[AIM OF THE EXERCISE] Reproduce the entries below exactly, but only from the line containing "2011 Adaptive Wavelet Rendering(slides)" to the line containing "2007 Using SIMD", inclusive.

[SOURCE INFORMATION]
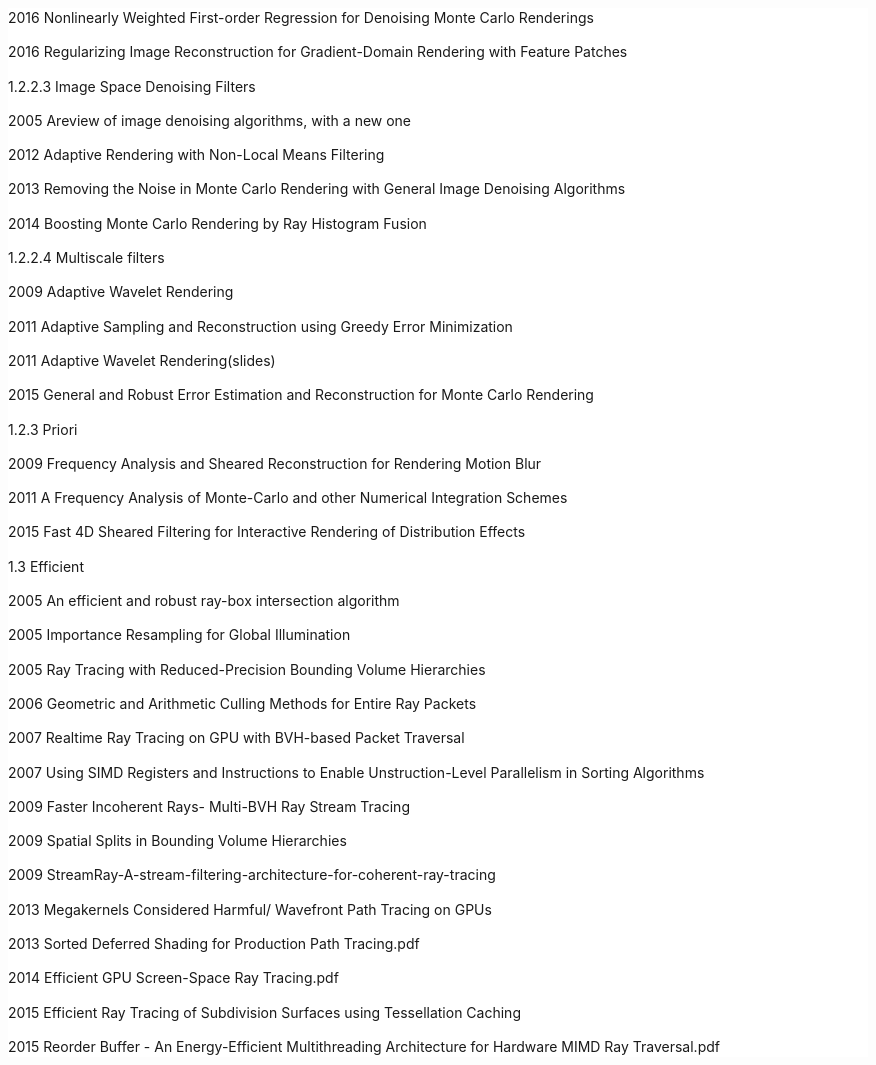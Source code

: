 2016 Nonlinearly Weighted First-order Regression for Denoising Monte Carlo Renderings

2016 Regularizing Image Reconstruction for Gradient-Domain Rendering with Feature Patches


1.2.2.3 Image Space Denoising Filters

2005 Areview of image denoising algorithms, with a new one

2012 Adaptive Rendering with Non-Local Means Filtering

2013 Removing the Noise in Monte Carlo Rendering with General Image Denoising Algorithms

2014 Boosting Monte Carlo Rendering by Ray Histogram Fusion


1.2.2.4 Multiscale filters

2009 Adaptive Wavelet Rendering

2011 Adaptive Sampling and Reconstruction using Greedy Error Minimization

2011 Adaptive Wavelet Rendering(slides)

2015 General and Robust Error Estimation and Reconstruction for Monte Carlo Rendering


1.2.3 Priori

2009 Frequency Analysis and Sheared Reconstruction for Rendering Motion Blur

2011 A Frequency Analysis of Monte-Carlo and other Numerical Integration Schemes

2015 Fast 4D Sheared Filtering for Interactive Rendering of Distribution Effects


1.3 Efficient

2005 An efficient and robust ray-box intersection algorithm

2005 Importance Resampling for Global Illumination

2005 Ray Tracing with Reduced-Precision Bounding Volume Hierarchies

2006 Geometric and Arithmetic Culling Methods for Entire Ray Packets

2007 Realtime Ray Tracing on GPU with BVH-based Packet Traversal

2007 Using SIMD Registers and Instructions to Enable Unstruction-Level Parallelism in Sorting Algorithms

2009 Faster Incoherent Rays- Multi-BVH Ray Stream Tracing

2009 Spatial Splits in Bounding Volume Hierarchies

2009 StreamRay-A-stream-filtering-architecture-for-coherent-ray-tracing

2013 Megakernels Considered Harmful/ Wavefront Path Tracing on GPUs

2013 Sorted Deferred Shading for Production Path Tracing.pdf

2014 Efficient GPU Screen-Space Ray Tracing.pdf

2015 Efficient Ray Tracing of Subdivision Surfaces using Tessellation Caching

2015 Reorder Buffer - An Energy-Efficient Multithreading Architecture for Hardware MIMD Ray Traversal.pdf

[REPLY]
2011 Adaptive Wavelet Rendering(slides)

2015 General and Robust Error Estimation and Reconstruction for Monte Carlo Rendering


1.2.3 Priori

2009 Frequency Analysis and Sheared Reconstruction for Rendering Motion Blur

2011 A Frequency Analysis of Monte-Carlo and other Numerical Integration Schemes

2015 Fast 4D Sheared Filtering for Interactive Rendering of Distribution Effects


1.3 Efficient

2005 An efficient and robust ray-box intersection algorithm

2005 Importance Resampling for Global Illumination

2005 Ray Tracing with Reduced-Precision Bounding Volume Hierarchies

2006 Geometric and Arithmetic Culling Methods for Entire Ray Packets

2007 Realtime Ray Tracing on GPU with BVH-based Packet Traversal

2007 Using SIMD Registers and Instructions to Enable Unstruction-Level Parallelism in Sorting Algorithms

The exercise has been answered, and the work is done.